A Carta de 1988 diz que não haverá censura prévia, embora artigos do Código Civil de 2002 a permitam. Daí a necessidade de uma lei de imprensa, que venha restaurar a hierarquia constitucional: juízes não podem praticar atos de censura prévia, ainda que seja no intuito de defender os valores da personalidade.
Sem lei de imprensa, só grandes empresas teriam boas condições de proteger-se da má aplicação da lei comum, levando processos até as mais altas instâncias do Judiciário. Ficariam mais expostos ao jogo bruto do poder, e a decisões abusivas de magistrados, os veículos menores e as iniciativas individuais.

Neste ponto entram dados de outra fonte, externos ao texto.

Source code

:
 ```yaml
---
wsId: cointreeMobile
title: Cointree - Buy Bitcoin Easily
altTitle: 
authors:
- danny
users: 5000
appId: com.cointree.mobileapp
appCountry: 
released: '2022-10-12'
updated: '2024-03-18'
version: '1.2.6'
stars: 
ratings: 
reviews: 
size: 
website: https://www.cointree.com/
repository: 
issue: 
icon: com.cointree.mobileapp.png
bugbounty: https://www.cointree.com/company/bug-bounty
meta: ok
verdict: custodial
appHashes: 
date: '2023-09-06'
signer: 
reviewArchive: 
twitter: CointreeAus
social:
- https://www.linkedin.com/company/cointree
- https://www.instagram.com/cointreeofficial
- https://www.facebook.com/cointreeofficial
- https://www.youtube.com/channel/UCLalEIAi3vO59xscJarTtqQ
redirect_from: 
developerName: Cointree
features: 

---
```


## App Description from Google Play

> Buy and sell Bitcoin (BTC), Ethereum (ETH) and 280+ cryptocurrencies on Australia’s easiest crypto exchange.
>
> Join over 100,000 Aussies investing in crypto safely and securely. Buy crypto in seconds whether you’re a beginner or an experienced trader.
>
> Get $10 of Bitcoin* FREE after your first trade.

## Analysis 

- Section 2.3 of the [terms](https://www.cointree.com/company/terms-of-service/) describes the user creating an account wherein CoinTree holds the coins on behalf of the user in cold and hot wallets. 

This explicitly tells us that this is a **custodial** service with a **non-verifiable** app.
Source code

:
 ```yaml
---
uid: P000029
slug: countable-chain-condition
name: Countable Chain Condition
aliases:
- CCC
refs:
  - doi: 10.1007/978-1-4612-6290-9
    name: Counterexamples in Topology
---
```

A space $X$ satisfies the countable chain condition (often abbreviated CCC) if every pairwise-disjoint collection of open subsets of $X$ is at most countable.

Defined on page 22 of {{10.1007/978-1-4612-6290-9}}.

A fiscalização de tiranetes e oligarcas em regiões menos desenvolvidas do país ficaria mais vulnerável. Tampouco haveria o devido amparo legal à efervescente "imprensa cidadã", que dissemina blogs pela internet -inovações que merecem ter proteção especial da lei de imprensa quando revestirem caráter jornalístico.
Para evitar riscos desse tipo, o Supremo Tribunal Federal deveria manter de pé o núcleo vivo da Lei de Imprensa no julgamento que fará do diploma nos próximos meses. Seria uma atitude desejável de prudência, embora insuficiente diante das ameaças que surgem por outras vias.
Tornou-se inadiável instituir um novo marco regulatório, amplo e atualizado, para a imprensa. Deve-se buscar um estatuto intransigente, ao vetar as formas insidiosas de censura prévia; sem compromisso com o erro, ao acelerar o trâmite do direito de resposta e dos processos de quem se sinta ofendido por publicações; moderno, ao proteger as inovações do jornalismo na internet, prevenir o abuso nas reparações em dinheiro e inibir o uso orquestrado da Justiça para assediar empresas e jornalistas, a chamada litigância de má-fé.
O interesse público de conhecer a verdade, de ter acesso à diversidade de opiniões e de questionar o poder precisa da proteção de uma nova lei de imprensa. O Congresso não deveria furtar-se à tarefa de confeccioná-la.